WORK INSTRUCTIONS: Nothing in the records may be altered, and no picture may be included. Restate them in full.

RECORDS FOR THIS EXERCISE:
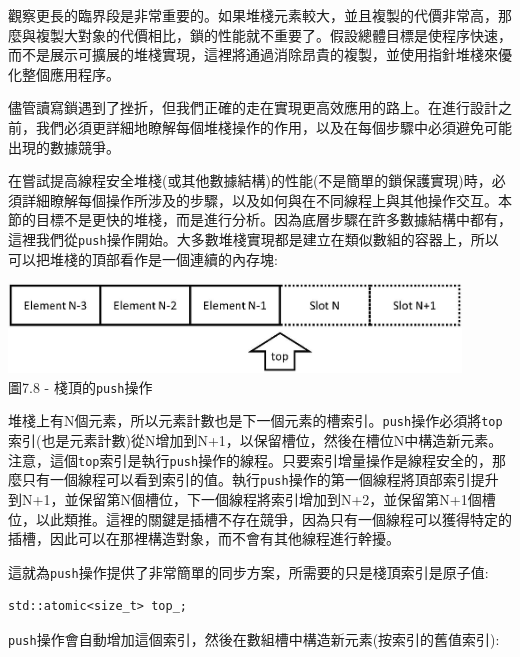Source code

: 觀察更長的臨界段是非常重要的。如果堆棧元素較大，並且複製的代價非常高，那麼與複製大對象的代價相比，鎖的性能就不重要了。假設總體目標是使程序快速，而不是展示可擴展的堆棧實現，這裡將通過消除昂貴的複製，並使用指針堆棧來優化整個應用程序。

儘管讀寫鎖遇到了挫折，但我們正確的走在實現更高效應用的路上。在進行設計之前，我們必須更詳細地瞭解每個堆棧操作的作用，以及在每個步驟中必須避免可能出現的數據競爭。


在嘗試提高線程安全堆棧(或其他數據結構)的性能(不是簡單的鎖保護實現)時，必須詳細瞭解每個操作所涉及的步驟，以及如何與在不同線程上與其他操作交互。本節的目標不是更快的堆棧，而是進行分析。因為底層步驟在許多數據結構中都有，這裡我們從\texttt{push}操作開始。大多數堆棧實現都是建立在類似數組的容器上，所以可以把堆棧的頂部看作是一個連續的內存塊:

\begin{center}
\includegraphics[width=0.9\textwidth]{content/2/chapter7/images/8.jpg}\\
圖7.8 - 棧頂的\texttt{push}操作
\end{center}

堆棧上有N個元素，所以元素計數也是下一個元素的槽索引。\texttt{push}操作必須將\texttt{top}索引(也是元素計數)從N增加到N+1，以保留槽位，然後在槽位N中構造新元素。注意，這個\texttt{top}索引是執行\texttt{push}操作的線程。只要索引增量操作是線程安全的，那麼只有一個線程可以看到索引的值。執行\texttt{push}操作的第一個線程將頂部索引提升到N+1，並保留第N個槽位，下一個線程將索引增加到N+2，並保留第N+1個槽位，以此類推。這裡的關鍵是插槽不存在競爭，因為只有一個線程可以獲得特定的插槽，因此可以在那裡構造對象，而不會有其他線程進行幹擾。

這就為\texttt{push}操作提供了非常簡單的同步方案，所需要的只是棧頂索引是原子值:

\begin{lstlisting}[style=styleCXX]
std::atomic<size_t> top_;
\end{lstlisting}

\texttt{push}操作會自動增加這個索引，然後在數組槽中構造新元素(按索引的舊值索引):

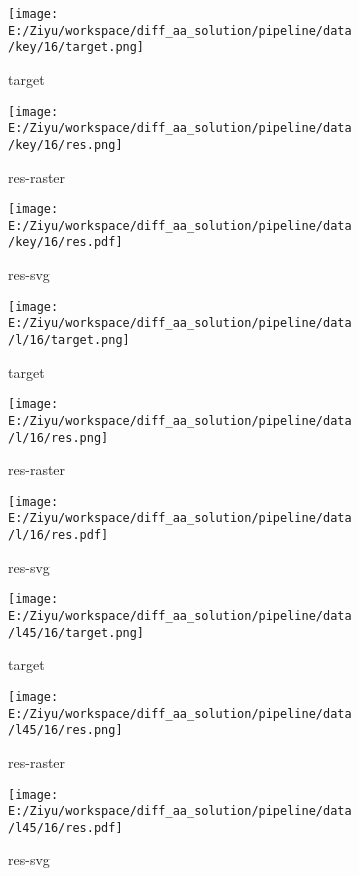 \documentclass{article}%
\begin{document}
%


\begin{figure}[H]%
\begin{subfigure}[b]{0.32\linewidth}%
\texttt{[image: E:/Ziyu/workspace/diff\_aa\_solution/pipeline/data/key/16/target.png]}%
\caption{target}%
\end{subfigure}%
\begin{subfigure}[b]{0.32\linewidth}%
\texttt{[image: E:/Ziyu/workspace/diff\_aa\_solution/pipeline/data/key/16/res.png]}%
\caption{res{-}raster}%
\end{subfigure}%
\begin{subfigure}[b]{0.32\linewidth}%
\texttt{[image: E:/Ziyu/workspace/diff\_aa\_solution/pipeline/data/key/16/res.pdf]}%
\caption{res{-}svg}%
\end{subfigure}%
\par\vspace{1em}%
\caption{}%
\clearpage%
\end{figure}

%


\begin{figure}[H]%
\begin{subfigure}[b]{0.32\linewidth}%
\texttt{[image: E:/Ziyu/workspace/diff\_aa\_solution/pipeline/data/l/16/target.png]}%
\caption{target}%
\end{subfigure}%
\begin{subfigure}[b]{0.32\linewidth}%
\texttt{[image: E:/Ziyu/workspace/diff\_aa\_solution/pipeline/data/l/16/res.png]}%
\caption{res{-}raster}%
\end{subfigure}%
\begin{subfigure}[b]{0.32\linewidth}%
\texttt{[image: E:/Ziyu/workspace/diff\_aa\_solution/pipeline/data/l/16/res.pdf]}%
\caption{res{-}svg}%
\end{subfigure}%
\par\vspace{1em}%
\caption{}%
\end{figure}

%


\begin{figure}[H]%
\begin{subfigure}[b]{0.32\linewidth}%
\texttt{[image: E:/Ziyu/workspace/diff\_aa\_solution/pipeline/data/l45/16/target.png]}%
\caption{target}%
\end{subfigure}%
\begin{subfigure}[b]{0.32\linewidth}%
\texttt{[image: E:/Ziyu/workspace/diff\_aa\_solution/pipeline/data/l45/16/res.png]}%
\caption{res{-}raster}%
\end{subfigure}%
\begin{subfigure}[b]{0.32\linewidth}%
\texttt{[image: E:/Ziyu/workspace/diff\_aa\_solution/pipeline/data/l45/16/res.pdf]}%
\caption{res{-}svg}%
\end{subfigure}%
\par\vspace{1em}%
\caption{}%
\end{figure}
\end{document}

RESULT:
Source code

: 觀察更長的臨界段是非常重要的。如果堆棧元素較大，並且複製的代價非常高，那麼與複製大對象的代價相比，鎖的性能就不重要了。假設總體目標是使程序快速，而不是展示可擴展的堆棧實現，這裡將通過消除昂貴的複製，並使用指針堆棧來優化整個應用程序。

儘管讀寫鎖遇到了挫折，但我們正確的走在實現更高效應用的路上。在進行設計之前，我們必須更詳細地瞭解每個堆棧操作的作用，以及在每個步驟中必須避免可能出現的數據競爭。


在嘗試提高線程安全堆棧(或其他數據結構)的性能(不是簡單的鎖保護實現)時，必須詳細瞭解每個操作所涉及的步驟，以及如何與在不同線程上與其他操作交互。本節的目標不是更快的堆棧，而是進行分析。因為底層步驟在許多數據結構中都有，這裡我們從\texttt{push}操作開始。大多數堆棧實現都是建立在類似數組的容器上，所以可以把堆棧的頂部看作是一個連續的內存塊:

\begin{center}
\includegraphics[width=0.9\textwidth]{content/2/chapter7/images/8.jpg}\\
圖7.8 - 棧頂的\texttt{push}操作
\end{center}

堆棧上有N個元素，所以元素計數也是下一個元素的槽索引。\texttt{push}操作必須將\texttt{top}索引(也是元素計數)從N增加到N+1，以保留槽位，然後在槽位N中構造新元素。注意，這個\texttt{top}索引是執行\texttt{push}操作的線程。只要索引增量操作是線程安全的，那麼只有一個線程可以看到索引的值。執行\texttt{push}操作的第一個線程將頂部索引提升到N+1，並保留第N個槽位，下一個線程將索引增加到N+2，並保留第N+1個槽位，以此類推。這裡的關鍵是插槽不存在競爭，因為只有一個線程可以獲得特定的插槽，因此可以在那裡構造對象，而不會有其他線程進行幹擾。

這就為\texttt{push}操作提供了非常簡單的同步方案，所需要的只是棧頂索引是原子值:

\begin{lstlisting}[style=styleCXX]
std::atomic<size_t> top_;
\end{lstlisting}

\texttt{push}操作會自動增加這個索引，然後在數組槽中構造新元素(按索引的舊值索引):

 \documentclass{article}%
\begin{document}
%


\begin{figure}[H]%
\begin{subfigure}[b]{0.32\linewidth}%
\texttt{[image: E:/Ziyu/workspace/diff\_aa\_solution/pipeline/data/key/16/target.png]}%
\caption{target}%
\end{subfigure}%
\begin{subfigure}[b]{0.32\linewidth}%
\texttt{[image: E:/Ziyu/workspace/diff\_aa\_solution/pipeline/data/key/16/res.png]}%
\caption{res{-}raster}%
\end{subfigure}%
\begin{subfigure}[b]{0.32\linewidth}%
\texttt{[image: E:/Ziyu/workspace/diff\_aa\_solution/pipeline/data/key/16/res.pdf]}%
\caption{res{-}svg}%
\end{subfigure}%
\par\vspace{1em}%
\caption{}%
\clearpage%
\end{figure}

%


\begin{figure}[H]%
\begin{subfigure}[b]{0.32\linewidth}%
\texttt{[image: E:/Ziyu/workspace/diff\_aa\_solution/pipeline/data/l/16/target.png]}%
\caption{target}%
\end{subfigure}%
\begin{subfigure}[b]{0.32\linewidth}%
\texttt{[image: E:/Ziyu/workspace/diff\_aa\_solution/pipeline/data/l/16/res.png]}%
\caption{res{-}raster}%
\end{subfigure}%
\begin{subfigure}[b]{0.32\linewidth}%
\texttt{[image: E:/Ziyu/workspace/diff\_aa\_solution/pipeline/data/l/16/res.pdf]}%
\caption{res{-}svg}%
\end{subfigure}%
\par\vspace{1em}%
\caption{}%
\end{figure}

%


\begin{figure}[H]%
\begin{subfigure}[b]{0.32\linewidth}%
\texttt{[image: E:/Ziyu/workspace/diff\_aa\_solution/pipeline/data/l45/16/target.png]}%
\caption{target}%
\end{subfigure}%
\begin{subfigure}[b]{0.32\linewidth}%
\texttt{[image: E:/Ziyu/workspace/diff\_aa\_solution/pipeline/data/l45/16/res.png]}%
\caption{res{-}raster}%
\end{subfigure}%
\begin{subfigure}[b]{0.32\linewidth}%
\texttt{[image: E:/Ziyu/workspace/diff\_aa\_solution/pipeline/data/l45/16/res.pdf]}%
\caption{res{-}svg}%
\end{subfigure}%
\par\vspace{1em}%
\caption{}%
\end{figure}
\end{document}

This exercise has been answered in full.